Alas, we didn’t even get to celebrate the triumphant return of the foldable phone. Samsung finally launched its Samsung Galaxy Fold in September, after recalling all the test units it sent to members of the press due to a screen malfunction. But the phone remains a novelty item, too pricey and niche to catch on with mainstream consumers. At 7.3 inches when unfolded, the Galaxy Fold is slightly smaller than an iPad mini but larger than the iPhone XS Max—built for the mysterious buyer who wants something larger than a phone, smaller than a tablet, and has $2,000 to burn.
To be fair to the last year in the decade, 2019 did bring forth a much-improved Macbook Pro, more options for wireless earbuds, and new advancements in VR headsets. Few gadgets took us entirely by surprise, but many, like the Apple Watch 5, were well-executed improvements upon a solid older model. Here are our picks for the best gadgets of 2019:
The $399 Quest is the fourth consumer VR headset released by Oculus. The Facebook-owned company has had a long time to get it right, and that’s apparent in the standalone, completely wireless Quest. The headset doesn’t need a phone or PC to work, and weighs a relatively light 571 grams. The Quest is also an ideal headset for VR gaming. It includes six degrees of freedom tracking (6DoF), meaning that players have the freedom to move in multiple directions (up-down, forward-backward, and left-right). The Quest also has the ability to detect hand movements, and comes with dual hand controllers.
Sony’s sleek, noise-cancelling wireless earbuds are our top pick for an AirPods alternative. At $199, the earbuds are slightly pricier than Apple’s model, but also come with a few features that many will find worth it. The tips come in a range of sizes, allowing users to select the most comfortable fit. You can also adjust the level of noise cancellation, allowing you to keep an ear out for a ringing doorbell or crying baby.
2019 Macbook Pro
In many ways, Apple’s newest Macbook Pro is a laptop that should have been released five years ago. Gone is the widely reviled butterfly keyboard found in every model of Macbook since 2015, which was notorious for easily breaking and attracting dirt. Instead, the newest Pro returns to the classic “scissor-switch” keyboard. A larger display, brand new speakers, and an increased battery capacity that allows you to skip packing your charger for most long-haul flights seals the deal.
Apple Watch 5
Apple’s fifth generation wearable is a crowd pleaser. With its “always-on” display, the Apple Watch 5 functions well as both a smart watch and a dumb watch. The addition of a built-in compass makes the watch a great asset for hiking or other outdoor activities. It includes all the features that made the Series 4 such a great watch: ECG, the same processor, and 18 hours of battery life (though some Series 5 users have reported issues with battery life). At $399 for the base model, the Series 5 isn’t cheap. But for what is arguably the most feature-heavy wearable on the market (it can play podcasts, track your menstrual cycle, and guide you through meditation), the price will be worth it for many.

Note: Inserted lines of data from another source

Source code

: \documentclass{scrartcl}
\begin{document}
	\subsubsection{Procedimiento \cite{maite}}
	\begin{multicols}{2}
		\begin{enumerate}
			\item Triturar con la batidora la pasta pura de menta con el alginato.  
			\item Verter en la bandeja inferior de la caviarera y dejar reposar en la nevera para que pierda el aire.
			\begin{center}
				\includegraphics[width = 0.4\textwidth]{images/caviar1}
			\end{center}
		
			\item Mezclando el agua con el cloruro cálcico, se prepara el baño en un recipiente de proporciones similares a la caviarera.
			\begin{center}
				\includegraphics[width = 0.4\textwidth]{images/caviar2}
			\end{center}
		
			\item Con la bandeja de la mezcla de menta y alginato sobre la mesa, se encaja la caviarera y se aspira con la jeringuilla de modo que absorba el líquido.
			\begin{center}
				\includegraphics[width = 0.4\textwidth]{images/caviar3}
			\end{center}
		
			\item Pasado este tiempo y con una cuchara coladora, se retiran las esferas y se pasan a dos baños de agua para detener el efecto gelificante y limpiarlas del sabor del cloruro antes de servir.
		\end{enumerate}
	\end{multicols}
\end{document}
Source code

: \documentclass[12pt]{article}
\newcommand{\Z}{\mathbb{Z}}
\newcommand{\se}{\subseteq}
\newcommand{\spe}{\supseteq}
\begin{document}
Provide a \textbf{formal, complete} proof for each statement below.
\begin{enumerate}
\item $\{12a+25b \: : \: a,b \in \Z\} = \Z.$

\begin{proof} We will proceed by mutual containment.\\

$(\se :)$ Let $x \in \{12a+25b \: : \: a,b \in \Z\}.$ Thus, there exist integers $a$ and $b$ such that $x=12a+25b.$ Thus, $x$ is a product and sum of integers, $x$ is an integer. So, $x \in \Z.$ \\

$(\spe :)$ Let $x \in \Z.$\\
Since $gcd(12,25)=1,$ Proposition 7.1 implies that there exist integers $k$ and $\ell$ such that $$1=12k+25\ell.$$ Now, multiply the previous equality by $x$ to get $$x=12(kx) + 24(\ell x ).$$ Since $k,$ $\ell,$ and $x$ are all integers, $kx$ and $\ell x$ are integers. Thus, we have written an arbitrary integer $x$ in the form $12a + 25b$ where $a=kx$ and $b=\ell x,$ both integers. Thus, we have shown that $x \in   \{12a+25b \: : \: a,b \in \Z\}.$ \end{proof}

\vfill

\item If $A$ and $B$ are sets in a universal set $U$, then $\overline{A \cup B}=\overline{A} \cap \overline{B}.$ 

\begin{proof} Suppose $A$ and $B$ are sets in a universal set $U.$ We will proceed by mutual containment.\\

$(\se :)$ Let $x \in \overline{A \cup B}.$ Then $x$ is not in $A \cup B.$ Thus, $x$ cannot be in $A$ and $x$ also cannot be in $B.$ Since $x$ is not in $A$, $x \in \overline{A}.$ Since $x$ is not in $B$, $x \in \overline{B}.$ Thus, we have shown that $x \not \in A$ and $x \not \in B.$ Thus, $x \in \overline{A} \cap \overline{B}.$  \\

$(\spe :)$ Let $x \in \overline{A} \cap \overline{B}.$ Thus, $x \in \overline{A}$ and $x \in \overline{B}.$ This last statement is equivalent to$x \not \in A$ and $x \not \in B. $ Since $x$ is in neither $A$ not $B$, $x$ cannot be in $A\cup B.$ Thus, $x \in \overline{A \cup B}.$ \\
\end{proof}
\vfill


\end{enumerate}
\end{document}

NVIDIA GeForce RTX Super Graphics Cards
NVIDIA released a trio of graphic cards this year that are a must-have for any PC gamer. The RTX 2060 Super ($399), RTX 2070 Super ($499) and the RTX 2080 Super ($699) are now NVIDIA’s flagship gaming graphics cards, packing in more memory and power than ever before. The RTX 2060 Super is around 15% faster than the RTX 2060 (released back in January). The RTX 2070 Super is roughly 8% faster and the RTX 2080 Super is 11% faster than their predecessors, both of which were released in 2018. At the same price as the older models (with the exception of the 2060 Super, which is $50 more than a standard 2060), the Super series is a relative bargain.